*What to work on:*
Find each line below where the word "amrothman" occurs, and copy it.

*Record excerpts:*
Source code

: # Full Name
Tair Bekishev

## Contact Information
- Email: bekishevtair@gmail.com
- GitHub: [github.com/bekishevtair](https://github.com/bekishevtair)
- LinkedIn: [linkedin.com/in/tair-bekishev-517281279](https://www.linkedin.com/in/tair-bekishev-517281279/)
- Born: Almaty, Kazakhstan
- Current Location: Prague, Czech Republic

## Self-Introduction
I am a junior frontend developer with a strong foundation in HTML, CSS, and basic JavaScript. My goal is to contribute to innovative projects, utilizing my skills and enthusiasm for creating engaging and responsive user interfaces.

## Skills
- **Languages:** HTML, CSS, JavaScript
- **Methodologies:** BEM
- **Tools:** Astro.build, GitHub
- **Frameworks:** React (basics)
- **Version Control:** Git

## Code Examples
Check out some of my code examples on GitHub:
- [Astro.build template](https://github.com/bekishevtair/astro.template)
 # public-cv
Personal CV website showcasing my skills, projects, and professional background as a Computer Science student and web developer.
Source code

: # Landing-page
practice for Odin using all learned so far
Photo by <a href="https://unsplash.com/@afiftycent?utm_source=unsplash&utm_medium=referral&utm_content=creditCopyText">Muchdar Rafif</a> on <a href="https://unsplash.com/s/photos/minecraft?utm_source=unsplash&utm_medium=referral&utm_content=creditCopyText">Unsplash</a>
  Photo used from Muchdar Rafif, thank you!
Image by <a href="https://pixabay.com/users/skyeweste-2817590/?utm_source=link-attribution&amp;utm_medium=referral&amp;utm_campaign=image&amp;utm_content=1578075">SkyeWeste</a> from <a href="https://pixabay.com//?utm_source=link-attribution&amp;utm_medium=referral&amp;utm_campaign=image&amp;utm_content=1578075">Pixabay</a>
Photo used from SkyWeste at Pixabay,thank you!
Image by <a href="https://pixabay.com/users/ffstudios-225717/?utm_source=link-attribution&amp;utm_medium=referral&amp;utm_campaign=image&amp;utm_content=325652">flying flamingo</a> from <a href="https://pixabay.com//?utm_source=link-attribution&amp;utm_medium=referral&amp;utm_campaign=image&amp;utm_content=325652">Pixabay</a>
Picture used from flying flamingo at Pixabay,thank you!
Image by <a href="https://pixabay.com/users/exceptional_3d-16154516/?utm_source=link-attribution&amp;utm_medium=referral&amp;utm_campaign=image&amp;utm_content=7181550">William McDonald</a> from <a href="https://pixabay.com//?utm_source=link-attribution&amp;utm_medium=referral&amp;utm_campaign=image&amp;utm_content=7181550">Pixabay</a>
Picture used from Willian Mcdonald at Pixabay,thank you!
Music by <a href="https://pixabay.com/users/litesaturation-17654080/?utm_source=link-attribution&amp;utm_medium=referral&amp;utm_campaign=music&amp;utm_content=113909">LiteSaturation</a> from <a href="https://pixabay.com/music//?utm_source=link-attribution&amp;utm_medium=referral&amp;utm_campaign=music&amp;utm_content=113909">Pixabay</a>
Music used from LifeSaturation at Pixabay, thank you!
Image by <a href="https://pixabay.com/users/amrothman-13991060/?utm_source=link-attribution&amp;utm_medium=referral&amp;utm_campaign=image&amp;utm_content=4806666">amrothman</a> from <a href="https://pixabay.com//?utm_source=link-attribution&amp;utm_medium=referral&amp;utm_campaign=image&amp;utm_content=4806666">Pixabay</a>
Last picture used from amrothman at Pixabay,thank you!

*Response to the exercise:*
Image by <a href="https://pixabay.com/users/amrothman-13991060/?utm_source=link-attribution&amp;utm_medium=referral&amp;utm_campaign=image&amp;utm_content=4806666">amrothman</a> from <a href="https://pixabay.com//?utm_source=link-attribution&amp;utm_medium=referral&amp;utm_campaign=image&amp;utm_content=4806666">Pixabay</a>
Last picture used from amrothman at Pixabay,thank you!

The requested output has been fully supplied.